- 2018 NRL Grand Final logo
| Sydney Roosters | Melbourne Storm |
| 21 | 6 |
|  | 1 | 2 | Total |
| SYD | 18 | 3 | 21 |
| MEL | 0 | 6 | 6 |
- Date: 30 September 2018
- Stadium: ANZ Stadium
- Location: Sydney, New South Wales, Australia
- Clive Churchill Medal: Luke Keary
- Australian National anthem: Samantha Jade
- Referee: Gerard Sutton Ashley Klein Brett Suttor (Touch Judge) Nick Beashel (Touch Judge)
- Attendance: 82,688

Broadcast partners
- Broadcasters: Nine Network (Live); Fox League (Delayed);
- Commentators: Ray Warren Phil Gould Peter Sterling Andrew Johns Brad Fittler (Sideline) Darren Lockyer (Sideline);

= 2018 NRL Grand Final =

Championship game of the National Rugby League season

The 2018 NRL Grand Final was the conclusive and premiership-deciding game of the 2018 National Rugby League season and was played on Sunday September 30 at Sydney's ANZ Stadium. The match was contested between minor premiers the Sydney Roosters and defending premiers the Melbourne Storm. In front of a crowd of 82,688, Sydney won the match 21-6 to claim their 14th premiership title and their first since 2013. Roosters five-eighth Luke Keary was awarded the Clive Churchill Medal as the game's official man of the match.

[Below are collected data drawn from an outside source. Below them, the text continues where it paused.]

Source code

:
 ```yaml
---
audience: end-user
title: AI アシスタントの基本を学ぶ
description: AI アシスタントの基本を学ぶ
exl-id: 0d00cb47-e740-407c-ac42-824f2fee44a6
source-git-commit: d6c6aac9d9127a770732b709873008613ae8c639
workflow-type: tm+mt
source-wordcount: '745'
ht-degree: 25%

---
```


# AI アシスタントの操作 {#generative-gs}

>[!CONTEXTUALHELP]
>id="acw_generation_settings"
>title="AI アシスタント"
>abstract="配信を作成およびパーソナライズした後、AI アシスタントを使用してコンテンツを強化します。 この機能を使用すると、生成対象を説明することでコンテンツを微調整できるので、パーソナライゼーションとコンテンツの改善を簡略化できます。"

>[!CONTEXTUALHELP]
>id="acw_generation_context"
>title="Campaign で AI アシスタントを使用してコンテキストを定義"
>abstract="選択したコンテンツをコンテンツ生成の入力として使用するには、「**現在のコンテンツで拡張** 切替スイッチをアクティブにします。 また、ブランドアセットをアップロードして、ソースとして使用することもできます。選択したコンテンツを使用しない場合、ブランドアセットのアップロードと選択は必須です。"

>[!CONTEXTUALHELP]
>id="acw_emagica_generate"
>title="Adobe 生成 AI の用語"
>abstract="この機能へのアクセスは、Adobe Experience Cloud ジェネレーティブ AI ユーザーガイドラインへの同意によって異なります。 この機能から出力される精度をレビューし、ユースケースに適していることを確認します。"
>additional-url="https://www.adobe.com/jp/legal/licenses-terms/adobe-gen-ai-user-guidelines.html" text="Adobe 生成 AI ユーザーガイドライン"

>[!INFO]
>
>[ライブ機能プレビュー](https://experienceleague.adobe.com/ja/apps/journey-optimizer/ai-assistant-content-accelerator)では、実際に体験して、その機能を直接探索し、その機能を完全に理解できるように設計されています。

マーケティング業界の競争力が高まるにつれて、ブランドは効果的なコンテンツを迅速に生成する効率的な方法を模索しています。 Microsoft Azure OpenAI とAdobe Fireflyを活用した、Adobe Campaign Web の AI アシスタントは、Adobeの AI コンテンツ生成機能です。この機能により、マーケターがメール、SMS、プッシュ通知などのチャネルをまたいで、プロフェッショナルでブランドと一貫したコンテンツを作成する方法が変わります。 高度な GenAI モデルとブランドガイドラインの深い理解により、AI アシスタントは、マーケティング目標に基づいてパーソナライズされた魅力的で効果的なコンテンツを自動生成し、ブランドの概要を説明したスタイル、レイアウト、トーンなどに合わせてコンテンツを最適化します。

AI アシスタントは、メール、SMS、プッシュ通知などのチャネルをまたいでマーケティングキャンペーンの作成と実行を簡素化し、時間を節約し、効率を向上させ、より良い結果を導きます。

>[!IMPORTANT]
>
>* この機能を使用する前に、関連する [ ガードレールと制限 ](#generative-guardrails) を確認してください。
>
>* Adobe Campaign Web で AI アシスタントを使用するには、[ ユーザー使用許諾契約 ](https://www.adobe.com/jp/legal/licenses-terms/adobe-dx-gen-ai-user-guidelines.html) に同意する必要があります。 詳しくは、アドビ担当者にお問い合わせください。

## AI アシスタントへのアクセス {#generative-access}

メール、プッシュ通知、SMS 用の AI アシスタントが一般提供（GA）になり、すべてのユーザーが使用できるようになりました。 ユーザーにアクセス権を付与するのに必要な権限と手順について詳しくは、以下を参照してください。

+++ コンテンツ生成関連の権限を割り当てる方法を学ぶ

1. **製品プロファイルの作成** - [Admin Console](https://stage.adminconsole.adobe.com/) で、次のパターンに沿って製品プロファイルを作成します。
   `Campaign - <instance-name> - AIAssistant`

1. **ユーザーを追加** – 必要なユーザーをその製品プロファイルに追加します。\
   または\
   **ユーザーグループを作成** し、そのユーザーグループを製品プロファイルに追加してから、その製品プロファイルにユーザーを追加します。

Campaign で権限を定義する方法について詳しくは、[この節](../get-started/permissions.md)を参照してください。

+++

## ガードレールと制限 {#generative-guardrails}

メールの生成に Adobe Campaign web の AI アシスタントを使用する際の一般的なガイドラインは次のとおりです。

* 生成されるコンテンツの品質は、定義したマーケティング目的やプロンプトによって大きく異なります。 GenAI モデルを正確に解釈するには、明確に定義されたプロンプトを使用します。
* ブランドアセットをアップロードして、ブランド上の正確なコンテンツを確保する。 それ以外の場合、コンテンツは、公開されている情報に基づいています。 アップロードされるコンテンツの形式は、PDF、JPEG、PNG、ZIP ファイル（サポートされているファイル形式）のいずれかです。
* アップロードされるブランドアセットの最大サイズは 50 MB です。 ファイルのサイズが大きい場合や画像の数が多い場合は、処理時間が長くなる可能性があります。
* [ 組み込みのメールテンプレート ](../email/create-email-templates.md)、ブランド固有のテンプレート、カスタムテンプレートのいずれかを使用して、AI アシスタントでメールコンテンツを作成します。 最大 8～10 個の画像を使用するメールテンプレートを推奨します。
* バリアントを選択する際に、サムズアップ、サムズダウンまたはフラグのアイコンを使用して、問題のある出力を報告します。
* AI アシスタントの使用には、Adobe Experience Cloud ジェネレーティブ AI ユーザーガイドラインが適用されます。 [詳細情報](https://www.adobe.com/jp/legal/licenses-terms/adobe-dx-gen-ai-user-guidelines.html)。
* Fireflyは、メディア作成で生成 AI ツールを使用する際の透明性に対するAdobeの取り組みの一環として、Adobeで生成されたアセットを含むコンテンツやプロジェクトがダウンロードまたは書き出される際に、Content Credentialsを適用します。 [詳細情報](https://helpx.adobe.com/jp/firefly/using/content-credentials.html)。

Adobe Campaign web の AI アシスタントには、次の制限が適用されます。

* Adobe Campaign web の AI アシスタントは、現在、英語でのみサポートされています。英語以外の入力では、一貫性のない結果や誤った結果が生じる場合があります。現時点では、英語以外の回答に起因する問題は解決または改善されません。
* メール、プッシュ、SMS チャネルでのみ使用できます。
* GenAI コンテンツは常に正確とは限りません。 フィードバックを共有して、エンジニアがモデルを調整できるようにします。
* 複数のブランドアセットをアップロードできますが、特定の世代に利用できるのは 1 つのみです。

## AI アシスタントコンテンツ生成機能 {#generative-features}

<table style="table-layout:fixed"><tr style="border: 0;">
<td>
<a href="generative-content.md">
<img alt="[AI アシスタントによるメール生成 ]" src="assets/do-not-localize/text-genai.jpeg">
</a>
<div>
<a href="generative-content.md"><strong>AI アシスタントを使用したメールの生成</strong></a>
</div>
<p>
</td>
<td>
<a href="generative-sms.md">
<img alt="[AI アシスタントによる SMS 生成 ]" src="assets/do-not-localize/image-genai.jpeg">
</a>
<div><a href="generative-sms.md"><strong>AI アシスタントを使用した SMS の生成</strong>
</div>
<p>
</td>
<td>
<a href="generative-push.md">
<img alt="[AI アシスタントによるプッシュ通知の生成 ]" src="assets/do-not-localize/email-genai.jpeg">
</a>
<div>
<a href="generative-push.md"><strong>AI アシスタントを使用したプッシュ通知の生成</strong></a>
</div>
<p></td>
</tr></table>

The match was preceded by the inaugural NRL Women's Premiership Grand Final and the 2018 NRL State Championship. Pre-match entertainment was headlined Sydney alternative rock band Gang of Youths. Australian singer Samantha Jade performed the Australian National anthem. The match was broadcast live throughout Australia by the Nine Network.

==Background==

It was the first time the Melbourne Storm and the Sydney Roosters contested for an NRL premiership, with both teams having made the most grand final appearances since the beginning of the NRL era in 1998. Only on six occasions since 1998 has there been a grand final that did not feature either club. Both sides have also claimed every minor premiership since 2013, with the Roosters finishing first in 2013, 2014, 2015, and 2018, and the Storm doing the same in 2016 and 2017. The Roosters qualified for their first grand final since they won the premiership in 2013. The club had reached the preliminary finals in 2014, 2015, and 2017, yet were denied a grand final berth on each occasion when they were defeated by the South Sydney Rabbitohs, Brisbane Broncos and North Queensland Cowboys, respectively. The Storm qualified for their third-straight grand final, replicating the milestone they achieved in 2006, 2007 and 2008. They are the first NRL side to make three consecutive grand finals on more than one occasion. It was Trent Robinson's second grand final in his sixth year coaching the Roosters, while Craig Bellamy equalled Wayne Bennett in reaching eight grand finals as a first grade coach.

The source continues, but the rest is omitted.